Understand Bullying in All Its Forms
Sometimes bullying is obvious, while other times it’s subtle. Either instance, however, can be damaging to the receiving person’s self-worth and confidence.
According to youth.gov, the definition of bullying is “unwanted, aggressive behavior among school-aged children that involves a real or perceived power imbalance. The behavior is repeated, or has the potential to be repeated, over time.”
- Making threats
- Spreading rumor
- Attacking someone physically or verbally
- Excluding someone from a group on purpose.
Bullying can also take place through technology, known as cyberbullying. Examples of cyberbullying include:
- Mean text messages or emails
- Rumors sent by email or posted on social networking sites
- Embarrassing pictures, videos, websites, or fake profiles.
Join a Run/Walk
Many cities across the United States are holding “Run, Walk, Roll Against Bullying” events on October 6 that shed light on bullying in their communities. If one is in your city or within driving distance, join and show your support.

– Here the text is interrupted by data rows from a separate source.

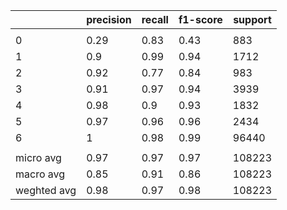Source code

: |             | precision | recall | f1-score | support |
| ----------- | --------- | ------ | -------- | ------- |
|             |           |        |          |         |
| 0           | 0.29      | 0.83   | 0.43     | 883     |
| 1           | 0.9       | 0.99   | 0.94     | 1712    |
| 2           | 0.92      | 0.77   | 0.84     | 983     |
| 3           | 0.91      | 0.97   | 0.94     | 3939    |
| 4           | 0.98      | 0.9    | 0.93     | 1832    |
| 5           | 0.97      | 0.96   | 0.96     | 2434    |
| 6           | 1         | 0.98   | 0.99     | 96440   |
|             |           |        |          |         |
| micro avg   | 0.97      | 0.97   | 0.97     | 108223  |
| macro avg   | 0.85      | 0.91   | 0.86     | 108223  |
| weghted avg | 0.98      | 0.97   | 0.98     | 108223  |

If you have children, nieces and nephews, or other school-aged kids in your life, talk to them about bullying. Point out that it’s unsocial behavior and ask them to commit to never bully anyone.

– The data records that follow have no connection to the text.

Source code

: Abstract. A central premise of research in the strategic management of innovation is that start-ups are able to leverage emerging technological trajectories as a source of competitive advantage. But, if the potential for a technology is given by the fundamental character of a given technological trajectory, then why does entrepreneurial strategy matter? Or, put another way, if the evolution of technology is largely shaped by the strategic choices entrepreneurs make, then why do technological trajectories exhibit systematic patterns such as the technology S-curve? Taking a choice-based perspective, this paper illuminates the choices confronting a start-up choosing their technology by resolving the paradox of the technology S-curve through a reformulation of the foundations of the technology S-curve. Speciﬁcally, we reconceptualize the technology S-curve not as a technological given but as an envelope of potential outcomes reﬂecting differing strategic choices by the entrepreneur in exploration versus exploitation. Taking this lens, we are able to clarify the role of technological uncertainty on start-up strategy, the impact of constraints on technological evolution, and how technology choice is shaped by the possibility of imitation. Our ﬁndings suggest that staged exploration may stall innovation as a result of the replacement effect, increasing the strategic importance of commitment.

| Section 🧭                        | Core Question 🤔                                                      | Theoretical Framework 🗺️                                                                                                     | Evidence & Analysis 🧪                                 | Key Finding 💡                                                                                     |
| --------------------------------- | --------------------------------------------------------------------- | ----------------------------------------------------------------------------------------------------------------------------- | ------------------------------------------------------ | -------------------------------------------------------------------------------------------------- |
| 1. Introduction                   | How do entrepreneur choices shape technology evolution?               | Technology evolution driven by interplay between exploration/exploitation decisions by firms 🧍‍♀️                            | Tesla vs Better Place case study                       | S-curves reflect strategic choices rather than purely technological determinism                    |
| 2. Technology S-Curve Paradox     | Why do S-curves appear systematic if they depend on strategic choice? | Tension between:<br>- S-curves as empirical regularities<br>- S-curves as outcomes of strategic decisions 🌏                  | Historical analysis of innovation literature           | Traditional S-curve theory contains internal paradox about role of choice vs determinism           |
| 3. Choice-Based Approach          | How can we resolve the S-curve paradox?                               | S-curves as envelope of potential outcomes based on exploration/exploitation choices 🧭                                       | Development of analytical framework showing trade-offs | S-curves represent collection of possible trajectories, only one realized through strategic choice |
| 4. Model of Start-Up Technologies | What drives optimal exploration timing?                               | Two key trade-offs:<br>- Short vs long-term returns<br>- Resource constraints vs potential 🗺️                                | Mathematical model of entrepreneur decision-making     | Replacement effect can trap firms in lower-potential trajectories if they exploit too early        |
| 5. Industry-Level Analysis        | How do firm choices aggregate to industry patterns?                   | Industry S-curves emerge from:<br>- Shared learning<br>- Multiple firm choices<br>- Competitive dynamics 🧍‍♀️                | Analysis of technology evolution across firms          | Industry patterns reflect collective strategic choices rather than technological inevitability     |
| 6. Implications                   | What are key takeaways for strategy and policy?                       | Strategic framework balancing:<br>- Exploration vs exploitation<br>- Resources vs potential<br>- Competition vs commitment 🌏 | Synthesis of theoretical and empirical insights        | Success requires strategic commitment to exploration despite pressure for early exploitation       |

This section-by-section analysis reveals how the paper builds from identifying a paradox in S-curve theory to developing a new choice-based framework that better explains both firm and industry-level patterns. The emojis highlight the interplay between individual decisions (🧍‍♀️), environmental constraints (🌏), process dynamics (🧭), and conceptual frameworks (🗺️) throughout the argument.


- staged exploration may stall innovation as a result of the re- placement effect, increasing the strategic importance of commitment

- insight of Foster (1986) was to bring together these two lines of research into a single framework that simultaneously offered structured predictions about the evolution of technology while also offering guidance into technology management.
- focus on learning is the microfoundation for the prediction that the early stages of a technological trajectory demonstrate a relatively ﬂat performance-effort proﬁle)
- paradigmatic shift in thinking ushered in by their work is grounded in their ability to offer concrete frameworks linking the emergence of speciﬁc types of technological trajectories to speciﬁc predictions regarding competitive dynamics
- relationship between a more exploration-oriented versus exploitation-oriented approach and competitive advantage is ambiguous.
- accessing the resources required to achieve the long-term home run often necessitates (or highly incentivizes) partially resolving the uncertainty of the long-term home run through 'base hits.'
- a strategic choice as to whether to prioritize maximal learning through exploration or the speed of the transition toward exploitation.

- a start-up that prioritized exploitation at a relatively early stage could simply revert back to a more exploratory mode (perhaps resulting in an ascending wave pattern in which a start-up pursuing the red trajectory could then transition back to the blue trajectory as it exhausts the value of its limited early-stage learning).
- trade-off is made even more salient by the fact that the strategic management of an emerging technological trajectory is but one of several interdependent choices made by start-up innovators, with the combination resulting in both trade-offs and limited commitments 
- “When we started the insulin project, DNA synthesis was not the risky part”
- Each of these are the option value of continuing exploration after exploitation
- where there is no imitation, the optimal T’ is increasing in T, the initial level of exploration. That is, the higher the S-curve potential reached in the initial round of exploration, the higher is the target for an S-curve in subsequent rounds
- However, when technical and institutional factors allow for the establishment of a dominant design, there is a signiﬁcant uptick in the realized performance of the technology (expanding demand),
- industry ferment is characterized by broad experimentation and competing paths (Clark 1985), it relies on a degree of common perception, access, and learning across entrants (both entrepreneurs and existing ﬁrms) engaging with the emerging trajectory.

If you know a child who’s being bullied, talk to them, too. Show them you care and share ways they can handle and stop it.
Show Support on Social Media
Post resources and information about bullying on your social media channels. Use the hashtags #Bekind #antibullying #bullyingprevention #bullyingawareness to your posts for maximum reach. By adding your voice to the mix, you can help get the message out and shed light on this serious problem.
Lead by example and show kindness toward your family, friends, neighbors, and co-workers. Check your negative comments before you say them and think about your actions before you take them. By being kind, you can show the children who look up to you how a responsible, kind-hearted person should treat others.
Lobby City Officials
Create or join a group that encourages dialogue with elected officials about their roles in preventing bullying. Want to enact change at every level? USA.gov makes it easy to find contact information for your federal, state, and local elected officials.
Address Educational Professionals
School-based bullying prevention programs are estimated to decrease the instances of bullying by 25%.
Help teachers you know understand their part in stamping out bullying in schools. Encourage them to have open dialogue with parents and students about the problem. Keep an open line of communication open with your child(ren)’s teachers to stay in touch with what is happening at your local school.
Be Aware of Resources
There are valuable resources available and easy to access to learn more about bullying and how you can help prevent it from happening.
- Visit stopbullying.gov to learn how to spot bullying
- Visit Striving to Reduce Violence Everywhere (STRIVE)
- Visit the Office of Adolescent Health
- Visit the Committee for Children, a resource for educators and families
- Visit PACER’s National Bullying Prevention Center
Bullying is a prevalent, anti-social behavior that goes on every day in schools across the country. The instances have damaging, long-term mental and physical issues for the person who was bullied. During World Bullying Awareness Month, make a contribution of your time and attention to this pressing issue. You’ll feel good that you did, and you may prevent one or more children from suffering from bullying.